AMIGOS Y AMIGAS, esta oración con comentario incluido, forma parte de una larga lista de ellas y que movido por el Espíritu Santo, ofrendaba al Señor de Lunes a Viernes a las siete de la mañana, en un programa radial de opinión, en el que participaba en compañía de una periodista, en el cual mi persona le dedicaba tres minutos o más (dependiendo de la Producción y/o de Máster) a orar y analizar esa oración aplicándola a la cotidianidad de nuestra vida, de nuestros actos, de nuestras alegrías, tristezas, éxitos, fracasos, tragedias, tribulaciones, bonanza, prosperidad, bienestar, etc.
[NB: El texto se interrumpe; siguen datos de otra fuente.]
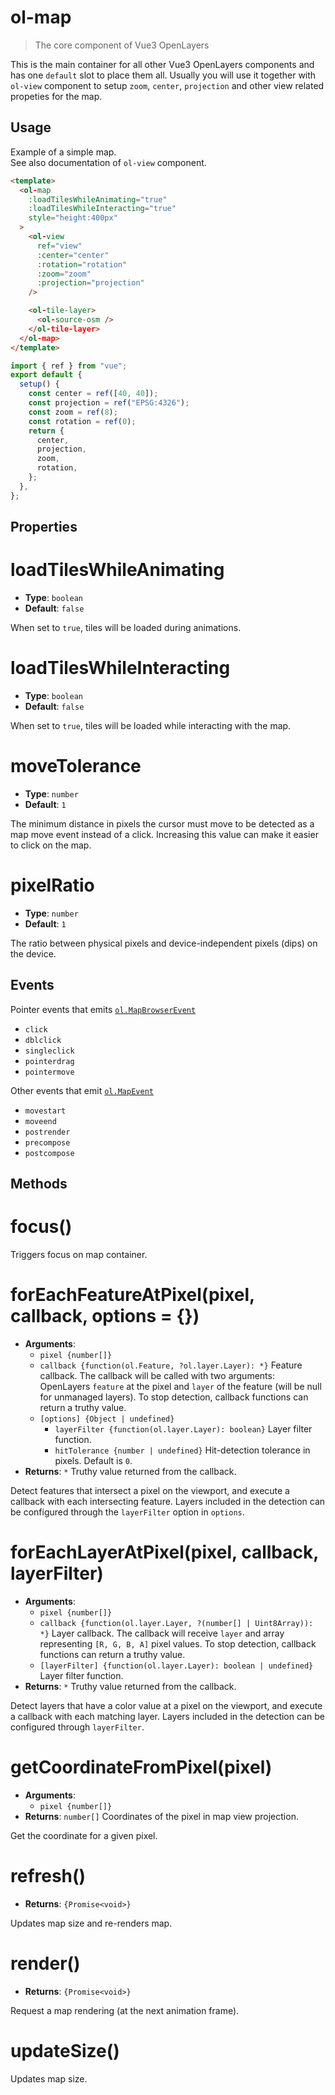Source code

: # ol-map

> The core component of Vue3 OpenLayers

This is the main container for all other Vue3 OpenLayers components and has one `default`
slot to place them all. Usually you will use it together with `ol-view`
component to setup `zoom`, `center`, `projection` and other view related propeties for the map.

<script setup>
import MapDemo from "@demos/MapDemo.vue"
</script>

<ClientOnly>
<MapDemo />
</ClientOnly>

## Usage

Example of a simple map.  
See also documentation of `ol-view` component.

```html
<template>
  <ol-map
    :loadTilesWhileAnimating="true"
    :loadTilesWhileInteracting="true"
    style="height:400px"
  >
    <ol-view
      ref="view"
      :center="center"
      :rotation="rotation"
      :zoom="zoom"
      :projection="projection"
    />

    <ol-tile-layer>
      <ol-source-osm />
    </ol-tile-layer>
  </ol-map>
</template>
```

```js
import { ref } from "vue";
export default {
  setup() {
    const center = ref([40, 40]);
    const projection = ref("EPSG:4326");
    const zoom = ref(8);
    const rotation = ref(0);
    return {
      center,
      projection,
      zoom,
      rotation,
    };
  },
};
```

## Properties

# loadTilesWhileAnimating

- **Type**: `boolean`
- **Default**: `false`

When set to `true`, tiles will be loaded during animations.

# loadTilesWhileInteracting

- **Type**: `boolean`
- **Default**: `false`

When set to `true`, tiles will be loaded while interacting with the map.

# moveTolerance

- **Type**: `number`
- **Default**: `1`

The minimum distance in pixels the cursor must move to be detected as a map move
event instead of a click. Increasing this value can make it easier to click on the map.

# pixelRatio

- **Type**: `number`
- **Default**: `1`

The ratio between physical pixels and device-independent pixels (dips) on the device.

## Events

Pointer events that emits [`ol.MapBrowserEvent`](http://openlayers.org/en/latest/apidoc/module-ol_MapBrowserEvent-MapBrowserEvent.html)

- `click`
- `dblclick`
- `singleclick`
- `pointerdrag`
- `pointermove`

Other events that emit [`ol.MapEvent`](http://openlayers.org/en/latest/apidoc/module-ol_MapEvent-MapEvent.html)

- `movestart`
- `moveend`
- `postrender`
- `precompose`
- `postcompose`

## Methods

# focus()

Triggers focus on map container.

# forEachFeatureAtPixel(pixel, callback, options = {})

- **Arguments**:
  - `pixel {number[]}`
  - `callback {function(ol.Feature, ?ol.layer.Layer): *}`
    Feature callback. The callback will be called with two arguments: OpenLayers `feature`
    at the pixel and `layer` of the feature (will be null for unmanaged layers).
    To stop detection, callback functions can return a truthy value.
  - `[options] {Object | undefined}`
    - `layerFilter {function(ol.layer.Layer): boolean}` Layer filter function.
    - `hitTolerance {number | undefined}` Hit-detection tolerance in pixels.
      Default is `0`.
- **Returns**: `*` Truthy value returned from the callback.

Detect features that intersect a pixel on the viewport, and execute a callback
with each intersecting feature. Layers included in the detection can be configured
through the `layerFilter` option in `options`.

# forEachLayerAtPixel(pixel, callback, layerFilter)

- **Arguments**:
  - `pixel {number[]}`
  - `callback {function(ol.layer.Layer, ?(number[] | Uint8Array)): *}` Layer callback.
    The callback will receive `layer` and array representing `[R, G, B, A]` pixel values.
    To stop detection, callback functions can return a truthy value.
  - `[layerFilter] {function(ol.layer.Layer): boolean | undefined}` Layer filter function.
- **Returns**: `*` Truthy value returned from the callback.

Detect layers that have a color value at a pixel on the viewport, and execute
a callback with each matching layer. Layers included in the detection can be
configured through `layerFilter`.

# getCoordinateFromPixel(pixel)

- **Arguments**:
  - `pixel {number[]}`
- **Returns**: `number[]` Coordinates of the pixel in map view projection.

Get the coordinate for a given pixel.

# refresh()

- **Returns**: `{Promise<void>}`

Updates map size and re-renders map.

# render()

- **Returns**: `{Promise<void>}`

Request a map rendering (at the next animation frame).

# updateSize()

Updates map size.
Todo con la intención de establecer como verdad aquella según la cual Dios siempre está con nosotros, que todo lo que nos ocurre es para bien, que existe un plan o proyecto de salvación para cada uno de nosotros diseñado por el mismísimo Dios, cuyo cumplimiento, decisión y elección depende de ti. Así que —parafraseando la escritura bíblica— “DIOS NOS HIZO SIN NUESTRO CONSENTIMIENTO, PERO NO NOS SALVARÁ SIN QUE LE OFREZCAMOS ESE CONSENTIMIENTO”. Es decir, nuestro permiso y autorización. El Señor es un caballero, y estará siempre a las puertas de nuestro corazón, para que le abramos y que pueda entrar para guiar nuestra vida y ofrecernos su santidad, gozo, alegría, discernimiento, sabiduría, y sus infinitos dones espirituales y materiales.